→ **What to do**:
Line tally for "sustentação": state how many lines of the entries include it, with no other text.

Saved data entries:
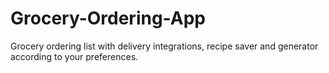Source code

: # Grocery-Ordering-App
Grocery ordering list with delivery integrations, recipe saver and generator according to your preferences.
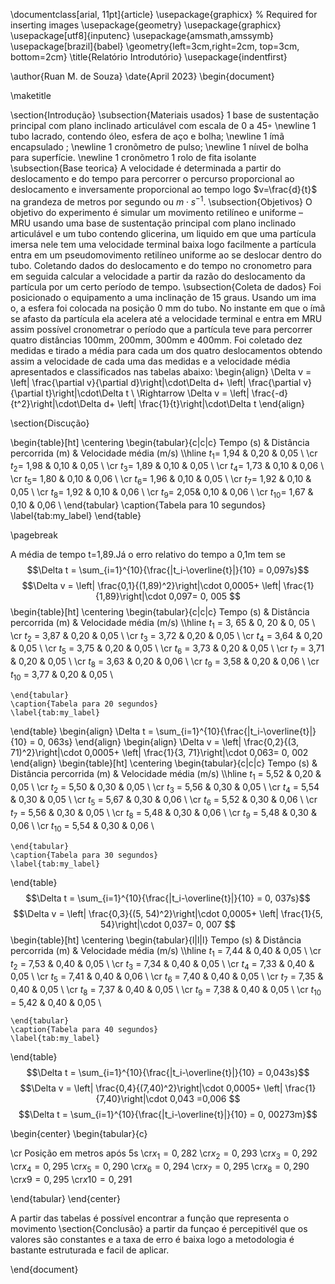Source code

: \documentclass[arial, 11pt]{article}
\usepackage{graphicx} % Required for inserting images
\usepackage{geometry}
\usepackage{graphicx}
\usepackage[utf8]{inputenc}
\usepackage{amsmath,amssymb}
\usepackage[brazil]{babel}
\geometry{left=3cm,right=2cm, top=3cm, bottom=2cm}
\title{Relatório Introdutório}
\usepackage{indentfirst}

\author{Ruan M. de Souza}
\date{April 2023}
\begin{document}

\maketitle


\section{Introdução}
\subsection{Materiais usados}
1 base de sustentação principal com plano inclinado articulável com escala de 0 a 45◦
\newline
1 tubo lacrado, contendo óleo, esfera de aço e bolha;
\newline
1 ímã encapsulado ;
\newline
1 cronõmetro de pulso;
\newline
1 níıvel de bolha para superfície.
\newline
1 cronõmetro 1 rolo de fita isolante
\subsection{Base teorica} 
 A velocidade é determinada a partir do deslocamento e do tempo para percorrer o percurso proporcional ao deslocamento e inversamente proporcional ao tempo logo $v=\frac{d}{t}$ na grandeza de metros por segundo ou $m\cdot s^{-1}$.
 \subsection{Objetivos}
O objetivo do experimento é simular um movimento retilíneo e uniforme – MRU usando uma base de sustentação principal com plano inclinado articulável e um tubo contendo glicerina, um liquido em que uma partícula imersa nele tem uma velocidade terminal baixa logo facilmente a partícula entra em um pseudomovimento retilíneo uniforme ao se deslocar dentro do tubo. Coletando dados do deslocamento e do tempo no cronometro para em seguida calcular a velocidade a partir da razão do deslocamento da partícula por um certo período de tempo.
\subsection{Coleta de dados}
Foi posicionado o equipamento a uma inclinação de 15 graus. Usando um ima o, a esfera foi colocada na posição 0 mm do tubo. No instante em que o ímã se afasto da partícula ela acelera até a velocidade terminal e entra em MRU assim possível cronometrar o período que a partícula teve para percorrer quatro distâncias 100mm, 200mm, 300mm e 400mm. 
Foi coletado dez medidas e tirado a média para cada um dos quatro deslocamentos obtendo assim a velocidade de cada uma das medidas e a velocidade média apresentados e classificados nas tabelas abaixo:
\begin{align}
    \Delta v = \left| \frac{\partial v}{\partial d}\right|\cdot\Delta d+ \left| \frac{\partial v}{\partial t}\right|\cdot\Delta t \  \Rightarrow \Delta v = \left| \frac{-d}{t^2}\right|\cdot\Delta d+ \left| \frac{1}{t}\right|\cdot\Delta t 
\end{align}

\section{Discução}

 \begin{table}[ht]
     \centering
     \begin{tabular}{c|c|c}
       Tempo (s)   & Distância percorrida (m) &  Velocidade média (m/s)  \\\hline
         $t_{1}$= 1,94 & 0,20 & 0,05 \\
        \cr $t_{2}$= 1,98 & 0,10 & 0,05 \\
        \cr $t_{3}$= 1,89 & 0,10 & 0,05 \\
        \cr $t_{4}$= 1,73 & 0,10 & 0,06 \\
        \cr $t_{5}$= 1,80 & 0,10 & 0,06 \\
        \cr $t_{6}$= 1,96 & 0,10 & 0,05 \\
        \cr $t_{7}$= 1,92 & 0,10 & 0,05 \\
        \cr $t_{8}$= 1,92 & 0,10 & 0,06 \\
        \cr $t_{9}$=  2,05& 0,10 & 0,06 \\
        \cr $t_{10}$= 1,67 & 0,10 & 0,06 \\
   \end{tabular}
    \caption{Tabela para 10 segundos}
    \label{tab:my_label}
\end{table}

\pagebreak

A média de tempo t=1,89.Já o erro relativo do tempo a 0,1m tem se
$$\Delta t = \sum_{i=1}^{10}{\frac{|t_i-\overline{t}|}{10} = 0,097s}$$
 $$\Delta v = \left| \frac{0,1}{(1,89)^2}\right|\cdot 0,0005+ \left| \frac{1}{1,89}\right|\cdot 0,097= 0, 005  $$
 \begin{table}[ht]
 \centering
    \begin{tabular}{c|c|c}
       Tempo (s)   & Distância percorrida (m) &  Velocidade média (m/s)  \\\hline
        $t_{1}$ = 3, 65 & 0, 20 & 0, 05 \\
        \cr $t_{2}$ = 3,87 & 0,20 & 0,05 \\
        \cr $t_{3}$ = 3,72 & 0,20 & 0,05 \\
        \cr $t_{4}$ = 3,64 & 0,20 & 0,05 \\
        \cr $t_{5}$ = 3,75 & 0,20 & 0,05 \\
        \cr $t_{6}$ = 3,73 & 0,20 & 0,05 \\
        \cr $t_{7}$ = 3,71 & 0,20 & 0,05 \\
        \cr $t_{8}$ = 3,63 & 0,20 & 0,06 \\
        \cr $t_{9}$ = 3,58 & 0,20 & 0,06 \\
        \cr $t_{10}$ = 3,77 & 0,20 & 0,05 \\
        
    \end{tabular}
    \caption{Tabela para 20 segundos}
    \label{tab:my_label}
\end{table}
\begin{align}
    \Delta t = \sum_{i=1}^{10}{\frac{|t_i-\overline{t}|}{10} = 0, 063s}
    \end{align}
 \begin{align}
 \Delta v = \left| \frac{0,2}{(3, 71)^2}\right|\cdot 0,0005+ \left| \frac{1}{3, 71}\right|\cdot 0,063= 0, 002  
\end{align} 
\begin{table}[ht]
    \centering
    \begin{tabular}{c|c|c}
       Tempo (s)   & Distância percorrida (m) &  Velocidade média (m/s)  \\\hline
        $t_{1}$ = 5,52 & 0,20 & 0,05 \\
        \cr $t_{2}$ = 5,50 & 0,30 & 0,05 \\
        \cr $t_{3}$ = 5,56 & 0,30 & 0,05 \\ 
        \cr $t_{4}$ = 5,54 & 0,30 & 0,05 \\
        \cr $t_{5}$ = 5,67 & 0,30 & 0,06 \\
        \cr $t_{6}$ = 5,52 & 0,30 & 0,06 \\ 
        \cr $t_{7}$ = 5,56 & 0,30 & 0,05 \\
        \cr $t_{8}$ = 5,48 & 0,30 & 0,06 \\
        \cr $t_{9}$ = 5,48 & 0,30 & 0,06 \\
        \cr $t_{10}$ = 5,54 & 0,30 & 0,06 \\
        
    \end{tabular}
    \caption{Tabela para 30 segundos}
    \label{tab:my_label}
\end{table}
$$\Delta t = \sum_{i=1}^{10}{\frac{|t_i-\overline{t}|}{10} = 0, 037s}$$
 $$\Delta v = \left| \frac{0,3}{(5, 54)^2}\right|\cdot 0,0005+ \left| \frac{1}{5, 54}\right|\cdot 0,037= 0, 007  $$
\begin{table}[ht]
    \centering
    \begin{tabular}{l|l|l}
       Tempo (s)   & Distância percorrida (m) &  Velocidade média (m/s)  \\\hline
        $t_{1}$ = 7,44 & 0,40 & 0,05 \\
        \cr $t_{2}$ = 7,53 & 0,40 & 0,05 \\
         \cr $t_{3}$ = 7,34  & 0,40 & 0,05 \\
         \cr $t_{4}$ = 7,33 & 0,40 & 0,05 \\
         \cr $t_{5}$ = 7,41 & 0,40 & 0,06 \\
         \cr $t_{6}$ = 7,40 & 0,40 & 0,05 \\
         \cr $t_{7}$ = 7,35 & 0,40 & 0,05 \\
         \cr $t_{8}$ = 7,37 & 0,40 & 0,05 \\
        \cr $t_{9}$ = 7,38 & 0,40 & 0,05 \\
        \cr $t_{10}$ = 5,42 & 0,40 & 0,05 \\
        
    \end{tabular}
    \caption{Tabela para 40 segundos}
    \label{tab:my_label}
\end{table}
$$\Delta t = \sum_{i=1}^{10}{\frac{|t_i-\overline{t}|}{10} = 0,043s}$$
 $$\Delta v = \left| \frac{0,4}{(7,40)^2}\right|\cdot 0,0005+ \left| \frac{1}{7,40}\right|\cdot 0,043 =0,006  $$
$$\Delta t = \sum_{i=1}^{10}{\frac{|t_i-\overline{t}|}{10} = 0, 00273m}$$


\begin{center}
\begin{tabular}{c}

\cr Posição em metros após $5$s
\cr$x_1 = 0,282$ 
\cr$x_2 = 0,293$ 
\cr$x_3 = 0,292$
\cr$x_4 = 0,295$ 
\cr$x_5 = 0,290$
\cr$x_6 = 0,294$
\cr$x_7 = 0,295$
\cr$x_8 = 0,290$
\cr$x9 =0,295$
\cr$x{10}=0,291$

\end{tabular}
\end{center}

A partir das tabelas é possível encontrar a função que representa o movimento 
 \section{Conclusão}
a partir da funçao é percepitivél que os valores são constantes e a taxa de erro é baixa logo a metodologia é bastante estruturada e facil de aplicar.




\end{document}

→ **The completed task**:
2